An analysis from the nonpartisan Tax Policy Center has met with particular scorn as it concluded Romney’s plan is mathematically impossible — that there simply aren’t enough deductions, credits or loopholes in the tax code to offset the cuts for the well-off without wreaking havoc.

(Romney’s promise to increase defense spending only complicates matters.) As Bloomberg View’s Josh Barro has demonstrated, efforts to poke holes in the tax center’s work are unconvincing.

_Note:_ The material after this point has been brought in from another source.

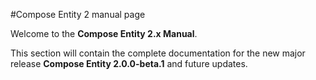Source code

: #Compose Entity 2 manual page

Welcome to the **Compose Entity 2.x Manual**.

This section will contain the complete documentation for the new major release **Compose Entity 2.0.0-beta.1** and future updates.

The desire for specificity is hardly unreasonable. Running in 2000, George W. Bush insisted that his proposed tax cut would be a boon to the middle class. Experts demurred, arguing that the top 1 percent of income earners would reap a windfall. Like Romney, Bush declined to show his math. In the end, his 2001 tax cut delivered almost half of its benefits to the top 1 percent and initiated Bush’s march toward a trillion-dollar deficit.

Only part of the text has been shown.